Для Ильи Зильберштейна пожалели коллекции

выставка юбилей

В выставочном зале Федеральных архивов на Большой Пироговской открылась выставка "Рефлекс цели", посвященная 100-летию Ильи Зильберштейна — знаменитого литературоведа, искусствоведа и коллекционера, чье собрание живописи и графики стало основой Музея личных коллекций. Рассказывает СЕРГЕЙ Ъ-ХОДНЕВ.

Прежде всего: Зильберштейн — собиратель живописи и графики на этой выставке представлен крайне скупо. Ни сомовских маркиз, ни серебряковского "Автопортрета в шарфе", ни рисунков Рембрандта, ни эскизов Бибиены, Валериани, Гонзага — словом, ничего из того, что прославило его художественную коллекцию, в выставочных залах Федеральных архивов не увидишь.
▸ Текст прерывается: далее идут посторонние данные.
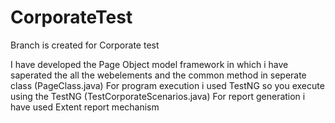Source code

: # CorporateTest
Branch is created for Corporate test 

I have developed the Page Object model framework in which i have saperated the all the webelements and the common method in seperate class (PageClass.java)
For program execution i used TestNG so you execute using the TestNG  (TestCorporateScenarios.java)
For report generation i have used Extent report mechanism 

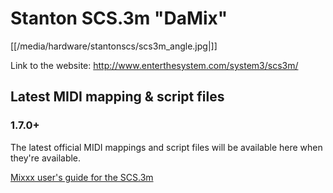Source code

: # Stanton SCS.3m "DaMix"

[[/media/hardware/stantonscs/scs3m_angle.jpg|]]

Link to the website: <http://www.enterthesystem.com/system3/scs3m/>

## Latest MIDI mapping & script files

### 1.7.0+

The latest official MIDI mappings and script files will be available
here when they're available.

[Mixxx user's guide for the SCS.3m](stanton_scs.3m_mixxx_user_guide)
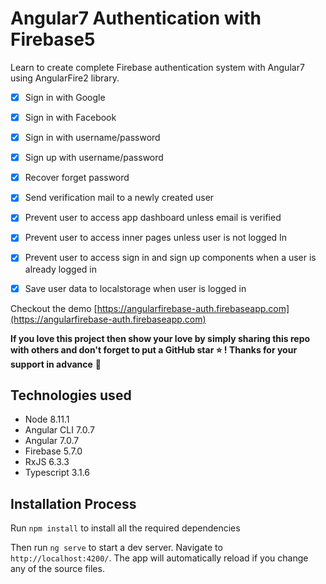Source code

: # Angular7 Authentication with Firebase5

Learn to create complete Firebase authentication system with Angular7 using AngularFire2 library. 

- [x] Sign in with Google
- [x] Sign in with Facebook
- [x] Sign in with username/password
- [x] Sign up with username/password
- [x] Recover forget password
- [x] Send verification mail to a newly created user
- [x] Prevent user to access app dashboard unless email is verified
- [x] Prevent user to access inner pages unless user is not logged In
- [x] Prevent user to access sign in and sign up components when a user is already logged in
- [x] Save user data to localstorage when user is logged in


Checkout the demo [https://angularfirebase-auth.firebaseapp.com](https://angularfirebase-auth.firebaseapp.com)


**If you love this project then show your love by simply sharing this repo with others and don't forget to put a GitHub star ⭐ ! Thanks for your support in advance** :pray:


## Technologies used
- Node 8.11.1
- Angular CLI 7.0.7
- Angular 7.0.7
- Firebase 5.7.0
- RxJS 6.3.3
- Typescript 3.1.6


## Installation Process
Run `npm install` to install all the required dependencies

Then run `ng serve` to start a dev server. Navigate to `http://localhost:4200/`. The app will automatically reload if you change any of the source files.
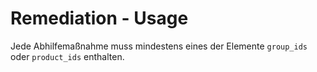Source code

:# Remediation - Usage

Jede Abhilfemaßnahme muss mindestens eines der Elemente `group_ids` oder `product_ids` enthalten.
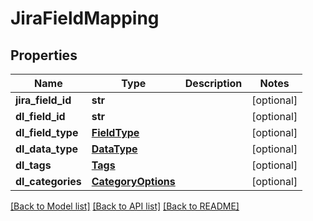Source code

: # JiraFieldMapping

## Properties
Name | Type | Description | Notes
------------ | ------------- | ------------- | -------------
**jira_field_id** | **str** |  | [optional] 
**dl_field_id** | **str** |  | [optional] 
**dl_field_type** | [**FieldType**](FieldType.md) |  | [optional] 
**dl_data_type** | [**DataType**](DataType.md) |  | [optional] 
**dl_tags** | [**Tags**](Tags.md) |  | [optional] 
**dl_categories** | [**CategoryOptions**](CategoryOptions.md) |  | [optional] 

[[Back to Model list]](../README.md#documentation-for-models) [[Back to API list]](../README.md#documentation-for-api-endpoints) [[Back to README]](../README.md)


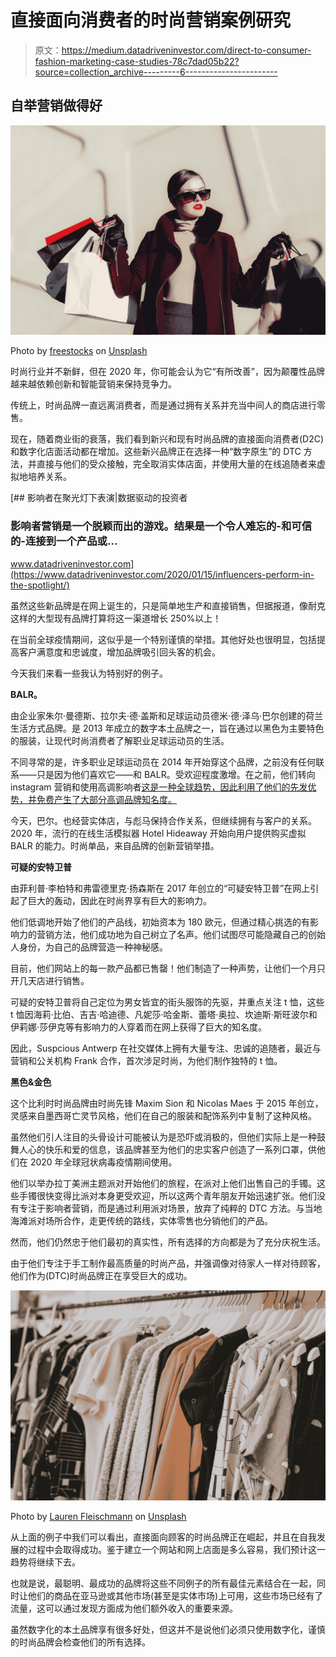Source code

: # 直接面向消费者的时尚营销案例研究

> 原文：<https://medium.datadriveninvestor.com/direct-to-consumer-fashion-marketing-case-studies-78c7dad05b22?source=collection_archive---------6----------------------->

## 自举营销做得好

![](img/3d2d7bd96a9ba0a46e39a58745d7cd42.png)

Photo by [freestocks](https://unsplash.com/@freestocks?utm_source=medium&utm_medium=referral) on [Unsplash](https://unsplash.com/?utm_source=medium&utm_medium=referral)

时尚行业并不新鲜，但在 2020 年，你可能会认为它“有所改善”，因为颠覆性品牌越来越依赖创新和智能营销来保持竞争力。

传统上，时尚品牌一直远离消费者，而是通过拥有关系并充当中间人的商店进行零售。

现在，随着商业街的衰落，我们看到新兴和现有时尚品牌的直接面向消费者(D2C)和数字化店面活动都在增加。这些新兴品牌正在选择一种“数字原生”的 DTC 方法，并直接与他们的受众接触，完全取消实体店面，并使用大量的在线追随者来虚拟地培养关系。

[](https://www.datadriveninvestor.com/2020/01/15/influencers-perform-in-the-spotlight/) [## 影响者在聚光灯下表演|数据驱动的投资者

### 影响者营销是一个脱颖而出的游戏。结果是一个令人难忘的-和可信的-连接到一个产品或…

www.datadriveninvestor.com](https://www.datadriveninvestor.com/2020/01/15/influencers-perform-in-the-spotlight/) 

虽然这些新品牌是在网上诞生的，只是简单地生产和直接销售，但据报道，像耐克这样的大型现有品牌打算将这一渠道增长 250%以上！

在当前全球疫情期间，这似乎是一个特别谨慎的举措。其他好处也很明显，包括提高客户满意度和忠诚度，增加品牌吸引回头客的机会。

今天我们来看一些我认为特别好的例子。

**BALR。**

由企业家朱尔·曼德斯、拉尔夫·德·盖斯和足球运动员德米·德·泽乌·巴尔创建的荷兰生活方式品牌。是 2013 年成立的数字本土品牌之一，旨在通过以黑色为主要特色的服装，让现代时尚消费者了解职业足球运动员的生活。

不同寻常的是，许多职业足球运动员在 2014 年开始穿这个品牌，之前没有任何联系——只是因为他们喜欢它——和 BALR。受欢迎程度激增。在之前，他们转向 instagram 营销和使用高调影响者[这是一种全球趋势，因此利用了他们的先发优势，并免费产生了大部分高调品牌知名度](https://www.marketingtribune.nl/content/nieuws/2018/09/balr-ruilhandel-voor-exposure/index.xml)[。](https://www.sprout.nl/artikel/challengernight/hoe-juul-manders-met-balr-neymar-en-torres-als-klant-binnenhaalt)

今天，巴尔。也经营实体店，与彪马保持合作关系，但继续拥有与客户的关系。2020 年，流行的在线生活模拟器 Hotel Hideaway 开始向用户提供购买虚拟 BALR 的能力。时尚单品，来自品牌的创新营销举措。

**可疑的安特卫普**

由菲利普·李柏特和弗雷德里克·扬森斯在 2017 年创立的“可疑安特卫普”在网上引起了巨大的轰动，因此在时尚界享有巨大的影响力。

他们低调地开始了他们的产品线，初始资本为 180 欧元，但通过精心挑选的有影响力的营销方法，他们成功地为自己树立了名声。他们试图尽可能隐藏自己的创始人身份，为自己的品牌营造一种神秘感。

目前，他们网站上的每一款产品都已售罄！他们制造了一种声势，让他们一个月只开几天店进行销售。

可疑的安特卫普将自己定位为男女皆宜的街头服饰的先驱，并重点关注 t 恤，这些 t 恤因海莉·比伯、吉吉·哈迪德、凡妮莎·哈金斯、蕾塔·奥拉、坎迪斯·斯旺波尔和伊莉娜·莎伊克等有影响力的人穿着而在网上获得了巨大的知名度。

因此，Suspcious Antwerp 在社交媒体上拥有大量专注、忠诚的追随者，最近与营销和公关机构 Frank 合作，首次涉足时尚，为他们制作独特的 t 恤。

**黑色&金色**

这个比利时时尚品牌由时尚先锋 Maxim Sion 和 Nicolas Maes 于 2015 年创立，灵感来自墨西哥亡灵节风格，他们在自己的服装和配饰系列中复制了这种风格。

虽然他们引人注目的头骨设计可能被认为是恐吓或消极的，但他们实际上是一种鼓舞人心的快乐和爱的信息，该品牌甚至为他们的忠实客户创造了一系列口罩，供他们在 2020 年全球冠状病毒疫情期间使用。

他们以举办拉丁美洲主题派对开始他们的旅程，在派对上他们出售自己的手镯。这些手镯很快变得比派对本身更受欢迎，所以这两个青年朋友开始迅速扩张。他们没有专注于影响者营销，而是通过利用派对场景，放弃了纯粹的 DTC 方法。与当地海滩派对场所合作，走更传统的路线，实体零售也分销他们的产品。

然而，他们仍然忠于他们最初的真实性，所有选择的方向都是为了充分庆祝生活。

由于他们专注于手工制作最高质量的时尚产品，并强调像对待家人一样对待顾客，他们作为(DTC)时尚品牌正在享受巨大的成功。

![](img/510373348cd0d236f6e6936f8520f6d9.png)

Photo by [Lauren Fleischmann](https://unsplash.com/@theburbgirl?utm_source=medium&utm_medium=referral) on [Unsplash](https://unsplash.com/?utm_source=medium&utm_medium=referral)

从上面的例子中我们可以看出，直接面向顾客的时尚品牌正在崛起，并且在自我发展的过程中会取得成功。鉴于建立一个网站和网上店面是多么容易，我们预计这一趋势将继续下去。

也就是说，最聪明、最成功的品牌将这些不同例子的所有最佳元素结合在一起，同时让他们的商品在亚马逊或其他市场(甚至是实体市场)上可用，这些市场已经有了流量，这可以通过发现方面成为他们额外收入的重要来源。

虽然数字化的本土品牌享有很多好处，但这并不是说他们必须只使用数字化，谨慎的时尚品牌会检查他们的所有选择。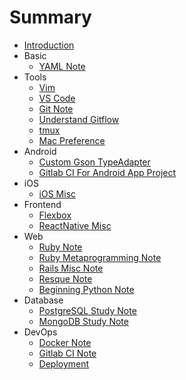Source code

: # Summary

* [Introduction](README.md)
* Basic
    * [YAML Note](basic/yaml-note.md)
* Tools
    * [Vim](tools/vim.md)
    * [VS Code](tools/vscode.md)
    * [Git Note](tools/git-note.md)
    * [Understand Gitflow](./tools/understand-git-flow.md)
    * [tmux](tools/tmux.md)
    * [Mac Preference](tools/mac-preferences.md)
* Android
    * [Custom Gson TypeAdapter](android/gson-adapter.md)
    * [Gitlab CI For Android App Project](android/gitlab-ci-for-android-app-project.md)
* iOS
    * [iOS Misc](ios/ios-misc.md)
* Frontend
    * [Flexbox](frontend/flexbox.md)
    * [ReactNative Misc](frontend/react-native-misc.md)
* Web
    * [Ruby Note](web/ruby-note.md)
    * [Ruby Metaprogramming Note](web/ruby-metaprogramming-note.md)
    * [Rails Misc Note](web/rails-misc-note.md)
    * [Resque Note](web/resque-note.md)
    * [Beginning Python Note](web/beginning-python-note.md)
* Database
    * [PostgreSQL Study Note](database/postgresql-study-note.md)
    * [MongoDB Study Note](database/mongodb-study-note.md)
* DevOps
    * [Docker Note](web/docker-note.md)
    * [Gitlab CI Note](web/gitlab-ci-note.md)
    * [Deployment](web/deployment.md)

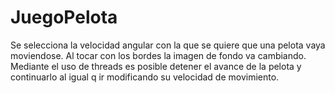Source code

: # JuegoPelota
Se selecciona la velocidad angular con la que se quiere que una pelota vaya moviendose. Al tocar con los bordes la imagen de fondo va cambiando. Mediante el uso de threads
es posible detener el avance de la pelota y continuarlo al igual q ir modificando su velocidad de movimiento.
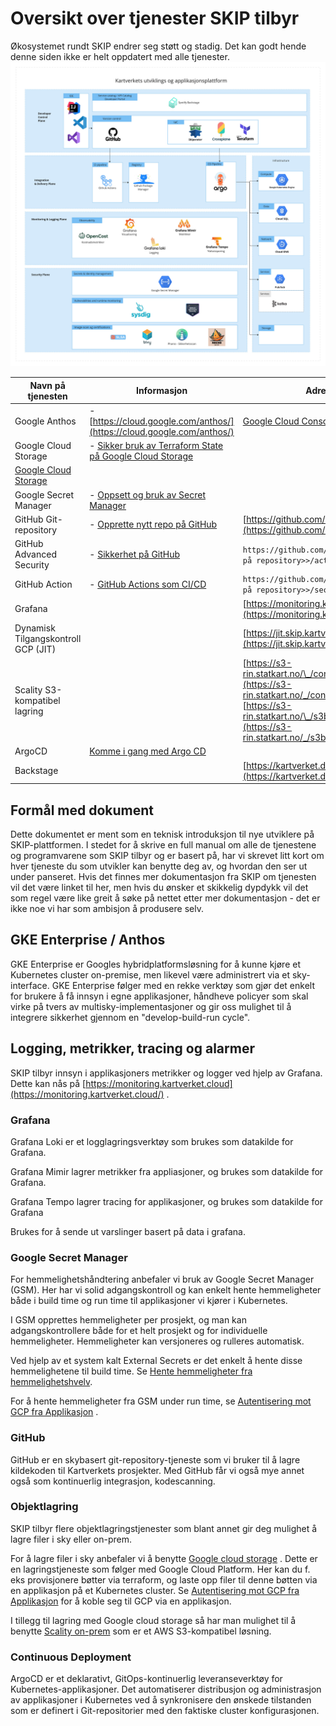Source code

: # Oversikt over tjenester SKIP tilbyr

Økosystemet rundt SKIP endrer seg støtt og stadig. Det kan godt hende denne siden ikke er helt oppdatert med alle tjenester.
![plattform_core](images/plattform_core.jpg)

| **Navn på tjenesten**                                     | **Informasjon**                                                                                                                                                                        | **Adresse**                                                                                                                                                                                     |
|-----------------------------------------------------------|----------------------------------------------------------------------------------------------------------------------------------------------------------------------------------------|-------------------------------------------------------------------------------------------------------------------------------------------------------------------------------------------------|
| Google Anthos                                             | - [https://cloud.google.com/anthos/](https://cloud.google.com/anthos/)                                                                                                                 | [Google Cloud Console](https://console.cloud.google.com/l)                                                                                                                                      |
| Google Cloud Storage                                      | - [Sikker bruk av Terraform State på Google Cloud Storage](https://kartverket.atlassian.net/wiki/spaces/SKIPDOK/pages/306810004/Sikker+bruk+av+Terraform+State+p+Google+Cloud+Storage) |                                                                                                                                                                                                 |
| [Google Cloud Storage](https://cloud.google.com/storage/) |                                                                                                                                                                                        |                                                                                                                                                                                                 |
| Google Secret Manager                                     | - [Oppsett og bruk av Secret Manager](../05-gcp/03-oppsett-og-bruk-av-secret-manager.md)                                                                                               |                                                                                                                                                                                                 |
| GitHub Git-repository                                     | - [Opprette nytt repo på GitHub](../07-github/03-opprette-nytt-repo-på-github.md)                                                                                                      | [https://github.com/kartverket](https://github.com/kartverket)                                                                                                                                  |
| GitHub Advanced Security                                  | - [Sikkerhet på GitHub](https://kartverket.atlassian.net/wiki/spaces/SIK/pages/308216163/Sikkerhet+p+GitHub)                                                                           | `https://github.com/kartverket/<<navn på repository>>/actions`                                                                                                                                  |
| GitHub Action                                             | - [GitHub Actions som CI/CD](../08-github-actions/index.md)                                                                                                                            | `https://github.com/kartverket/<<navn på repository>>/security`                                                                                                                                 |
| Grafana                                                   |                                                                                                                                                                                        | [https://monitoring.kartverket.cloud](https://monitoring.kartverket.cloud/)                                                                                                                     |
| Dynamisk Tilgangskontroll GCP (JIT)                       |                                                                                                                                                                                        | [https://jit.skip.kartverket.no/](https://jit.skip.kartverket.no/)                                                                                                                              |
| Scality S3-kompatibel lagring                             |                                                                                                                                                                                        | [https://s3-rin.statkart.no/\_/console/login](https://s3-rin.statkart.no/_/console/login)<br/>[https://s3-rin.statkart.no/\_/s3browser/connect](https://s3-rin.statkart.no/_/s3browser/connect) |
| ArgoCD                                                    | [Komme i gang med Argo CD](../09-argo-cd/01-komme-i-gang-med-argocd.md)                                                                                                                |                                                                                                                                                                                                 |
| Backstage                                                 |                                                                                                                                                                                        | [https://kartverket.dev](https://kartverket.dev)                                                                                                                                                |

## Formål med dokument

Dette dokumentet er ment som en teknisk introduksjon til nye utviklere på SKIP-plattformen.
I stedet for å skrive en full manual om alle de tjenestene og programvarene som SKIP tilbyr og er basert på, har vi skrevet litt kort om hver tjeneste du som utvikler kan benytte
deg av, og hvordan den ser ut under panseret. Hvis det finnes mer dokumentasjon fra SKIP om tjenesten vil det være linket til her, men hvis du ønsker et skikkelig dypdykk vil det
som regel være like greit å søke på nettet etter mer dokumentasjon - det er ikke noe vi har som ambisjon å produsere selv.

## GKE Enterprise / Anthos

GKE Enterprise er Googles hybridplatformsløsning for å kunne kjøre et Kubernetes cluster on-premise, men likevel være administrert via et sky-interface. GKE Enterprise følger med
en rekke verktøy som gjør det enkelt for brukere å få innsyn i egne applikasjoner, håndheve policyer som skal virke på tvers av multisky-implementasjoner og gir oss mulighet til
å integrere sikkerhet gjennom en "develop-build-run cycle".

## Logging, metrikker, tracing og alarmer

SKIP tilbyr innsyn i applikasjoners metrikker og logger ved hjelp av Grafana. Dette kan nås på [https://monitoring.kartverket.cloud](https://monitoring.kartverket.cloud/) .

### Grafana

Grafana Loki er et logglagringsverktøy som brukes som datakilde for Grafana.

Grafana Mimir lagrer metrikker fra appliasjoner, og brukes som datakilde for Grafana.

Grafana Tempo lagrer tracing for applikasjoner, og brukes som datakilde for Grafana

Brukes for å sende ut varslinger basert på data i grafana.

### Google Secret Manager

For hemmelighetshåndtering anbefaler vi bruk av Google Secret Manager (GSM). Her har vi solid adgangskontroll og kan enkelt hente hemmeligheter både i build time og run time til
applikasjoner vi kjører i Kubernetes.

I GSM opprettes hemmeligheter per prosjekt, og man kan adgangskontrollere både for et helt prosjekt og for individuelle hemmeligheter. Hemmeligheter kan versjoneres og rulleres automatisk.

Ved hjelp av et system kalt External Secrets er det enkelt å hente disse hemmelighetene til build time. Se [Hente hemmeligheter fra hemmelighetshvelv](../09-argo-cd/04-hente-hemmeligheter-fra-hemmelighetsvelv.md).

For å hente hemmeligheter fra GSM under run time, se [Autentisering mot GCP fra Applikasjon](../06-kubernetes/05-autentisering-mot-gcp-fra-applikasjon.md) .

### GitHub

GitHub er en skybasert git-repository-tjeneste som vi bruker til å lagre kildekoden til Kartverkets prosjekter. Med GitHub får vi også mye annet også som kontinuerlig integrasjon, kodescanning.

### Objektlagring

SKIP tilbyr flere objektlagringstjenester som blant annet gir deg mulighet å lagre filer i sky eller on-prem.

For å lagre filer i sky anbefaler vi å benytte [Google cloud storage](https://cloud.google.com/storage/) . Dette er en lagringstjeneste som følger med Google Cloud Platform.
Her kan du f. eks provisjonere bøtter via terraform, og laste opp filer til denne bøtten via en applikasjon på et Kubernetes cluster. Se [Autentisering mot GCP fra Applikasjon](../06-kubernetes/05-autentisering-mot-gcp-fra-applikasjon.md)
for å koble seg til GCP via en applikasjon.

I tillegg til lagring med Google cloud storage så har man mulighet til å benytte [Scality on-prem](../06-lagring/02-objektlagring-scality-s3.md) som er et AWS S3-kompatibel løsning.

### Continuous Deployment

ArgoCD er et deklarativt, GitOps-kontinuerlig leveranseverktøy for Kubernetes-applikasjoner. Det automatiserer distribusjon og administrasjon av applikasjoner i Kubernetes ved å
synkronisere den ønskede tilstanden som er definert i Git-repositorier med den faktiske cluster konfigurasjonen.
Есть ранний репинский автопортрет, есть кое-какие рисунки Ремизова, есть иллюстрации Бенуа к "Капитанской дочке", есть театральные эскизы Кустодиева и Добужинского. И это все. Остальное — документы: письма, фотокарточки с дарственными надписями, авторские рукописи, редкие прижизненные издания с надписями же. Зрелищность, прямо скажем, не поразительная, хотя из экспликаций выясняется, что вот это — письмо Гоголя, это — Бунина, это — Репина (Луначарскому: "Я не поеду в страну, где меня только грабили"), это — Бенуа, а это — рукопись "Войны и мира" с пометками Софьи Толстой.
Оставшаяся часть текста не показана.